Knochel J P
Am J Med. 1984 Nov 5;77(5A):18-27. doi: 10.1016/s0002-9343(84)80004-2.
Diuretic therapy is the most common cause of potassium deficiency. Although the extent of potassium deficiency usually does not exceed 200 or 300 mEq, under appropriate circumstances such modest deficiency may have important consequences. Factors that tend to increase the incidence or severity of potassium deficiency in patients who take diuretics include high salt diets, large urine volumes, metabolic alkalosis, increased aldosterone production, and the simultaneous use of two diuretics that act on different sites in the renal tubule. There are many serious complications of potassium deficiency, including cardiac arrhythmias, muscle weakness, rhabdomyolysis, glucose intolerance, and several complications that result directly from increased ammonia production, such as protein and nitrogen wasting and hepatic coma. Emphasized herein are those conditions that impose potential danger in patients with mild hypokalemia. Important factors that identify specific causes of potassium deficiency and its treatment are discussed briefly.
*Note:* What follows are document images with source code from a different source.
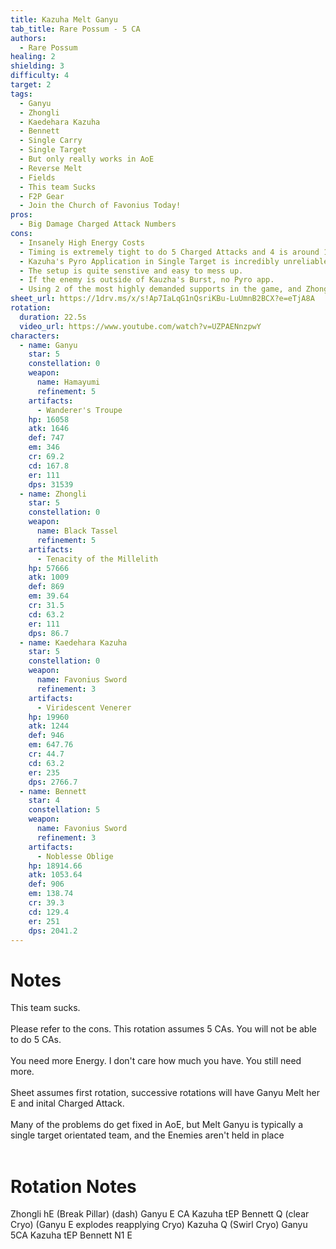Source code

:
```yaml
---
title: Kazuha Melt Ganyu
tab_title: Rare Possum - 5 CA
authors:
  - Rare Possum
healing: 2
shielding: 3
difficulty: 4
target: 2
tags:
  - Ganyu
  - Zhongli
  - Kaedehara Kazuha
  - Bennett
  - Single Carry
  - Single Target
  - But only really works in AoE
  - Reverse Melt
  - Fields
  - This team Sucks
  - F2P Gear
  - Join the Church of Favonius Today!
pros:
  - Big Damage Charged Attack Numbers
cons:
  - Insanely High Energy Costs 
  - Timing is extremely tight to do 5 Charged Attacks and 4 is around 15% DPS decrease
  - Kazuha's Pyro Application in Single Target is incredibly unreliable. Zhonglis E and Ganyu's E will gurantee that you loss control.
  - The setup is quite senstive and easy to mess up. 
  - If the enemy is outside of Kauzha's Burst, no Pyro app. 
  - Using 2 of the most highly demanded supports in the game, and Zhongli on top. All for this. 
sheet_url: https://1drv.ms/x/s!Ap7IaLqG1nQsriKBu-LuUmnB2BCX?e=eTjA8A
rotation:
  duration: 22.5s
  video_url: https://www.youtube.com/watch?v=UZPAENnzpwY
characters:
  - name: Ganyu
    star: 5
    constellation: 0
    weapon:
      name: Hamayumi
      refinement: 5
    artifacts:
      - Wanderer's Troupe
    hp: 16058
    atk: 1646
    def: 747
    em: 346
    cr: 69.2
    cd: 167.8
    er: 111
    dps: 31539
  - name: Zhongli
    star: 5
    constellation: 0
    weapon:
      name: Black Tassel
      refinement: 5
    artifacts:
      - Tenacity of the Millelith
    hp: 57666
    atk: 1009
    def: 869
    em: 39.64
    cr: 31.5
    cd: 63.2
    er: 111
    dps: 86.7
  - name: Kaedehara Kazuha
    star: 5
    constellation: 0
    weapon:
      name: Favonius Sword
      refinement: 3
    artifacts:
      - Viridescent Venerer
    hp: 19960
    atk: 1244
    def: 946
    em: 647.76
    cr: 44.7
    cd: 63.2
    er: 235
    dps: 2766.7
  - name: Bennett
    star: 4
    constellation: 5
    weapon:
      name: Favonius Sword
      refinement: 3
    artifacts:
      - Noblesse Oblige
    hp: 18914.66
    atk: 1053.64
    def: 906
    em: 138.74
    cr: 39.3
    cd: 129.4
    er: 251
    dps: 2041.2
---
```


# **Notes**
This team sucks. 
<br></br>
Please refer to the cons. This rotation assumes 5 CAs. You will not be able to do 5 CAs. 
<br></br>
You need more Energy. I don't care how much you have. You still need more. 
<br></br>
Sheet assumes first rotation, successive rotations will have Ganyu Melt her E and inital Charged Attack.
<br></br>
Many of the problems do get fixed in AoE, but Melt Ganyu is typically a single target orientated team, and the Enemies aren't held in place
<br></br>

# **Rotation Notes**

Zhongli hE (Break Pillar) (dash)
Ganyu E CA
Kazuha tEP
Bennett Q (clear Cryo)
(Ganyu E explodes reapplying Cryo)
Kazuha Q (Swirl Cryo)
Ganyu 5CA
Kazuha tEP
Bennett N1 E

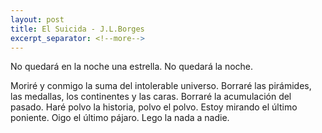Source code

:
 ```yaml
---
layout: post
title: El Suicida - J.L.Borges
excerpt_separator: <!--more-->
---
```



No quedará en la noche una estrella. 
No quedará la noche. 
<!--more-->
Moriré y conmigo la suma 
del intolerable universo. 
Borraré las pirámides, las medallas, 
los continentes y las caras. 
Borraré la acumulación del pasado. 
Haré polvo la historia, polvo el polvo. 
Estoy mirando el último poniente. 
Oigo el último pájaro. 
Lego la nada a nadie.
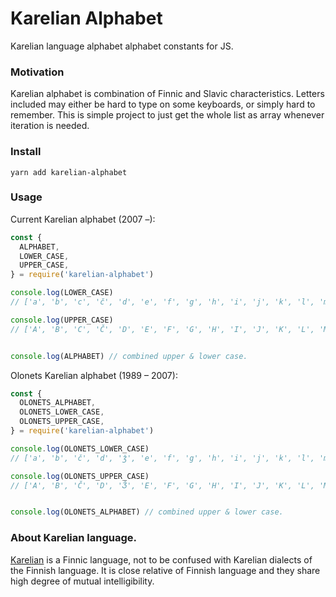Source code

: # Karelian Alphabet

Karelian language alphabet alphabet constants for JS.

### Motivation

Karelian alphabet is combination of Finnic and Slavic characteristics. Letters included may either be hard to type on some keyboards, or simply hard to remember. This is simple project to just get the whole list as array whenever iteration is needed.


### Install

`yarn add karelian-alphabet`

### Usage


Current Karelian alphabet (2007 –):

```javascript
const {
  ALPHABET,
  LOWER_CASE,
  UPPER_CASE,
} = require('karelian-alphabet')

console.log(LOWER_CASE)
// ['a', 'b', 'c', 'č', 'd', 'e', 'f', 'g', 'h', 'i', 'j', 'k', 'l', 'm', 'n', 'o', 'p', 'r', 's', 'š', 'z', 'ž', 't', 'u', 'v', 'y', 'ä', 'ö']

console.log(UPPER_CASE)
// ['A', 'B', 'C', 'Č', 'D', 'E', 'F', 'G', 'H', 'I', 'J', 'K', 'L', 'M', 'N', 'O', 'P', 'R', 'S', 'Š', 'Z', 'Ž', 'T', 'U', 'V', 'Y', 'Ä', 'Ö']


console.log(ALPHABET) // combined upper & lower case.

```

Olonets Karelian alphabet (1989 – 2007):

```javascript
const {
  OLONETS_ALPHABET,
  OLONETS_LOWER_CASE,
  OLONETS_UPPER_CASE,
} = require('karelian-alphabet')

console.log(OLONETS_LOWER_CASE)
// ['a', 'b', 'č', 'd', 'ǯ', 'e', 'f', 'g', 'h', 'i', 'j', 'k', 'l', 'm', 'n', 'o', 'p', 'r', 's', 'š', 'z', 'ž', 't', 'u', 'v', 'ü', 'ä', 'ö']

console.log(OLONETS_UPPER_CASE)
// ['A', 'B', 'Č', 'D', 'Ǯ', 'E', 'F', 'G', 'H', 'I', 'J', 'K', 'L', 'M', 'N', 'O', 'P', 'R', 'S', 'Š', 'Z', 'Ž', 'T', 'U', 'V', 'Ü', 'Ä', 'Ö']


console.log(OLONETS_ALPHABET) // combined upper & lower case.

```


### About Karelian language.

[Karelian](https://en.wikipedia.org/wiki/Karelian_language) is a Finnic language, not to be confused with Karelian dialects of the Finnish language. It is close relative of Finnish language and they share high degree of mutual intelligibility.

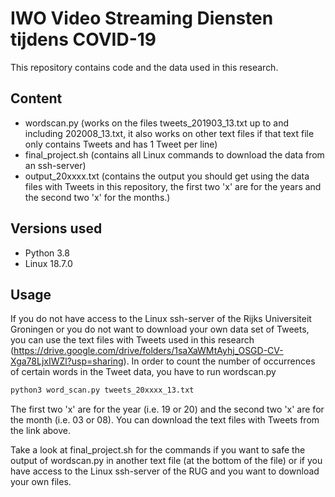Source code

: # IWO Video Streaming Diensten tijdens COVID-19

This repository contains code and the data used in this research.

## Content

- wordscan.py (works on the files tweets_201903_13.txt up to and including 202008_13.txt, it also works on other text files if that text file only contains Tweets and has 1 Tweet per line)
- final_project.sh (contains all Linux commands to download the data from an ssh-server)
- output_20xxxx.txt (contains the output you should get using the data files with Tweets in this repository, the first two 'x' are for the years and the second two 'x' for the months.)

## Versions used
- Python 3.8
- Linux 18.7.0


## Usage
If you do not have access to the Linux ssh-server of the Rijks Universiteit Groningen or you do not want to download your own data set of Tweets, you can use the text files with Tweets used in this research (https://drive.google.com/drive/folders/1saXaWMtAyhj_OSGD-CV-Xga78LjxIWZl?usp=sharing). In order to count the number of occurrences of certain words in the Tweet data, you have to run wordscan.py

```python
python3 word_scan.py tweets_20xxxx_13.txt 
```
The first two 'x' are for the year (i.e. 19 or 20) and the second two 'x' are for the month (i.e. 03 or 08). You can download the text files with Tweets from the link above.

Take a look at final_project.sh for the commands if you want to safe the output of wordscan.py in another text file (at the bottom of the file) or if you have access to the Linux ssh-server of the RUG and you want to download your own files.
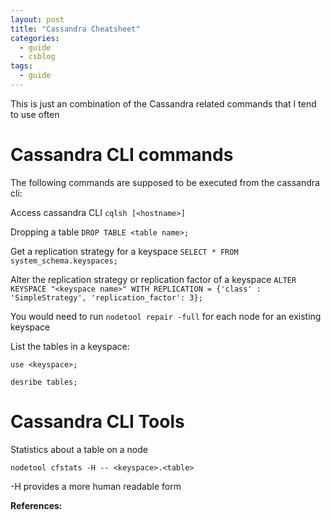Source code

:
 ```yaml
---
layout: post
title: "Cassandra Cheatsheet"
categories:
  - guide
  - csblog
tags:
  - guide
---
```

This is just an combination of the Cassandra related commands that I tend to use often

# Cassandra CLI commands
The following commands are supposed to be executed from the cassandra cli:

Access cassandra CLI
`cqlsh [<hostname>]`

Dropping a table
`DROP TABLE <table name>;`

Get a replication strategy for a keyspace
`SELECT * FROM system_schema.keyspaces;`

Alter the replication strategy or replication factor of a keyspace
`ALTER KEYSPACE "<keyspace name>" WITH REPLICATION =
  {'class' : 'SimpleStrategy', 'replication_factor': 3};`

You would need to run `nodetool repair -full` for each node for an existing keyspace

List the tables in a keyspace:

`use <keyspace>;`

`desribe tables;`


# Cassandra CLI Tools
Statistics about a table on a node

`nodetool cfstats -H -- <keyspace>.<table>`

-H provides a more human readable form

**References:**
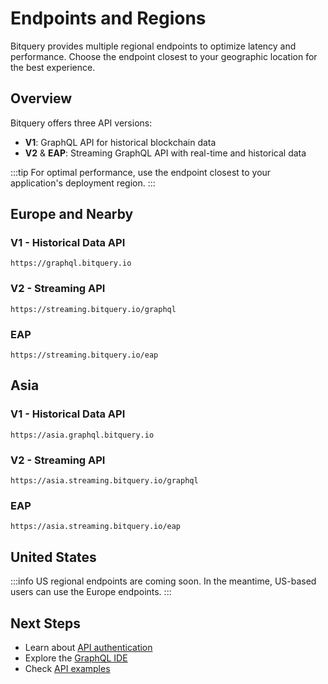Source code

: # Endpoints and Regions

Bitquery provides multiple regional endpoints to optimize latency and performance. Choose the endpoint closest to your geographic location for the best experience.

## Overview

Bitquery offers three API versions:

- **V1**: GraphQL API for historical blockchain data
- **V2** & **EAP**: Streaming GraphQL API with real-time and historical data

:::tip
For optimal performance, use the endpoint closest to your application's deployment region.
:::

## Europe and Nearby

### V1 - Historical Data API

```
https://graphql.bitquery.io
```

### V2 - Streaming API

```
https://streaming.bitquery.io/graphql
```

### EAP

```
https://streaming.bitquery.io/eap
```

## Asia

### V1 - Historical Data API

```
https://asia.graphql.bitquery.io
```

### V2 - Streaming API

```
https://asia.streaming.bitquery.io/graphql
```

### EAP

```
https://asia.streaming.bitquery.io/eap
```

## United States

:::info
US regional endpoints are coming soon. In the meantime, US-based users can use the Europe endpoints.
:::

## Next Steps

- Learn about [API authentication](/docs/authorisation/how-to-use)
- Explore the [GraphQL IDE](/docs/ide/login)
- Check [API examples](/docs/examples/)
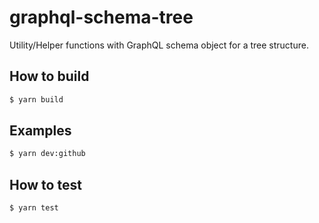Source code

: # graphql-schema-tree

Utility/Helper functions with GraphQL schema object for a tree structure.

## How to build

```bash
$ yarn build
```

## Examples

```bash
$ yarn dev:github
```

## How to test

```bash
$ yarn test
```
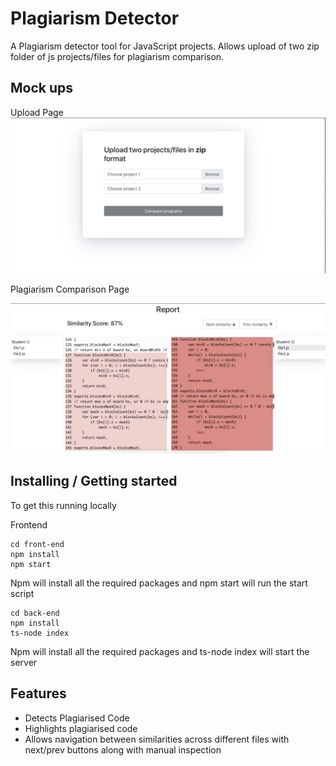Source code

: 
# Plagiarism Detector

A Plagiarism detector tool for JavaScript projects.
Allows upload of two zip folder of js projects/files for plagiarism comparison.

## Mock ups
Upload Page
![Screenshot](upload.png)

Plagiarism Comparison Page

![Screenshot](plagiarism.png)

## Installing / Getting started

To get this running locally

Frontend
```shell
cd front-end
npm install
npm start
```
Npm will install all the required packages and npm start will run the start script


```shell
cd back-end
npm install
ts-node index
```
Npm will install all the required packages and ts-node index will start the server

## Features
* Detects Plagiarised Code
* Highlights plagiarised code 
* Allows navigation between similarities across different files with next/prev buttons along with manual inspection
利尿疗法是钾缺乏最常见的原因。虽然钾缺乏的程度通常不超过200或300毫当量,但在适当情况下,这种程度较轻的缺乏可能会产生重要后果。在服用利尿剂的患者中,往往会增加钾缺乏发生率或严重程度的因素包括高盐饮食、大量尿量、代谢性碱中毒、醛固酮分泌增加,以及同时使用两种作用于肾小管不同部位的利尿剂。钾缺乏有许多严重并发症,包括心律失常、肌肉无力、横纹肌溶解、葡萄糖不耐受,以及一些直接由氨生成增加导致的并发症,如蛋白质和氮的消耗以及肝昏迷。本文重点强调的是那些给轻度低钾血症患者带来潜在危险的情况。还简要讨论了确定钾缺乏具体病因及其治疗的重要因素。